Collected data
▼
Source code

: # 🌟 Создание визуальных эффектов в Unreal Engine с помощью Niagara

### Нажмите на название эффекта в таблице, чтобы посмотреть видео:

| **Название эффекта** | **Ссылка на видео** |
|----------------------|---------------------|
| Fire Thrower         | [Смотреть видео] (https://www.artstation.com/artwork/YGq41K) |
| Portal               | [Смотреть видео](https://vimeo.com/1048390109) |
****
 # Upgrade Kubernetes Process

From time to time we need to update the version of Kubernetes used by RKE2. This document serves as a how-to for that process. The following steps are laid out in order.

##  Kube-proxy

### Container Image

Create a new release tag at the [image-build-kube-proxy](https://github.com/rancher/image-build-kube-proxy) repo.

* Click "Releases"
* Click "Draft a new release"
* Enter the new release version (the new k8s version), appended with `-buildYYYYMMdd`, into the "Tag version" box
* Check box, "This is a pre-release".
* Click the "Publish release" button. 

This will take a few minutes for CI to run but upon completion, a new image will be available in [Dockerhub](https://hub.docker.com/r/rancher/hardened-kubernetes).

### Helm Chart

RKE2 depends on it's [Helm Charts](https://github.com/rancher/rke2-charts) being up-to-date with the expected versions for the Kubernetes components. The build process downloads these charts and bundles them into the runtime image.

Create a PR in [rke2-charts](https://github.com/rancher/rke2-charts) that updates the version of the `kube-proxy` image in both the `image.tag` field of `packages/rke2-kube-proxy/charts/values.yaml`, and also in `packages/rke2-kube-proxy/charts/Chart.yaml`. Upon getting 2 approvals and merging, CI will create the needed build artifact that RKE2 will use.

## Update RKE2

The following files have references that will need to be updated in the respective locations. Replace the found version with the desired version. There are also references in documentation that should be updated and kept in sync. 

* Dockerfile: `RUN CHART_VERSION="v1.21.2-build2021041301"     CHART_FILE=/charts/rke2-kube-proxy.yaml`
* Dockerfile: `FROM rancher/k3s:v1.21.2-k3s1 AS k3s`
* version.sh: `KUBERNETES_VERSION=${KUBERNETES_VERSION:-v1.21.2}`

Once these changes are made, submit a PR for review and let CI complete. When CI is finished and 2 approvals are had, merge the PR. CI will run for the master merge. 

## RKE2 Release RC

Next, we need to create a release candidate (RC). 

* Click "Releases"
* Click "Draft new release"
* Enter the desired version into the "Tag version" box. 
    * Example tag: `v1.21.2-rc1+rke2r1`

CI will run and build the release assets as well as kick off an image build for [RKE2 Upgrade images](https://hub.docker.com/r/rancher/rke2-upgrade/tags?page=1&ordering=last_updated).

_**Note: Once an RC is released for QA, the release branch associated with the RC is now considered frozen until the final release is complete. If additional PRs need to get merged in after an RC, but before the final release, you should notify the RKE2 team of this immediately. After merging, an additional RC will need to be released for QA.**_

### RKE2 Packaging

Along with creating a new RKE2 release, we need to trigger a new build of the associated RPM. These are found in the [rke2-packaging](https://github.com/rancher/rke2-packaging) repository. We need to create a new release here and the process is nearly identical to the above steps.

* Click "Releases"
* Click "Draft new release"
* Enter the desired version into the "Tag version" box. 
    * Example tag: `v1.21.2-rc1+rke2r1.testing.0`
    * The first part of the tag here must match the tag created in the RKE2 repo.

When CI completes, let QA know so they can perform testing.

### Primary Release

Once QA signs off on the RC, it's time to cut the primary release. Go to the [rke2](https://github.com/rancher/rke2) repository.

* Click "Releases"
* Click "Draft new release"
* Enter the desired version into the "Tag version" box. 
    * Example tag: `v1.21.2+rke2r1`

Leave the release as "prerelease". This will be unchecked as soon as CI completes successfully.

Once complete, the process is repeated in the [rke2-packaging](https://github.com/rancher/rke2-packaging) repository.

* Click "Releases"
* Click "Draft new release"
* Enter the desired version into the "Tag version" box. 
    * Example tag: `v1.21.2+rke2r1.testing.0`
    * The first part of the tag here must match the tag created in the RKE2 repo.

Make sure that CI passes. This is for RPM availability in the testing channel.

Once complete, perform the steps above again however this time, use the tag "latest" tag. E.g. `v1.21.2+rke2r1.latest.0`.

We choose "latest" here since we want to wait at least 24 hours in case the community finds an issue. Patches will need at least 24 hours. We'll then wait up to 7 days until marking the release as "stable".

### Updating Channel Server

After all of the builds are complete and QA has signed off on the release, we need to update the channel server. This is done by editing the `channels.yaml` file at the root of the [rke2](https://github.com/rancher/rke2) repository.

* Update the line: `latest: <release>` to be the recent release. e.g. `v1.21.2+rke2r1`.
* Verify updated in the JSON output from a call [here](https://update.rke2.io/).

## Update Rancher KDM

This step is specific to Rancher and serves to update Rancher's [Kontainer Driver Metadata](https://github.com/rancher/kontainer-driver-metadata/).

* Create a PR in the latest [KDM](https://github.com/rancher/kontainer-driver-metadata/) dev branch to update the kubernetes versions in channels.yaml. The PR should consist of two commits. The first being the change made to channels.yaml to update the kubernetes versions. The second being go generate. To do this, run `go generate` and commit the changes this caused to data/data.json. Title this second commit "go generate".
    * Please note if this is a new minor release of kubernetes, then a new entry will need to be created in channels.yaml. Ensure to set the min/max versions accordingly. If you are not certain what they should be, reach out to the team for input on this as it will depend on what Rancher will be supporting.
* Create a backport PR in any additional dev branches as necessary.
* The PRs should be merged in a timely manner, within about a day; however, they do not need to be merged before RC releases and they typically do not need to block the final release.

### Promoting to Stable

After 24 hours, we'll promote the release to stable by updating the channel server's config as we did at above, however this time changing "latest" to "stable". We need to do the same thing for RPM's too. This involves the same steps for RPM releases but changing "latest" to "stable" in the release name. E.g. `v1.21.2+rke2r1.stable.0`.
▲
## Work to be completed:
Show the lines where the word "changes" appears in the entries.

## Exercise solution:
Once these changes are made, submit a PR for review and let CI complete. When CI is finished and 2 approvals are had, merge the PR. CI will run for the master merge. 
* Create a PR in the latest [KDM](https://github.com/rancher/kontainer-driver-metadata/) dev branch to update the kubernetes versions in channels.yaml. The PR should consist of two commits. The first being the change made to channels.yaml to update the kubernetes versions. The second being go generate. To do this, run `go generate` and commit the changes this caused to data/data.json. Title this second commit "go generate".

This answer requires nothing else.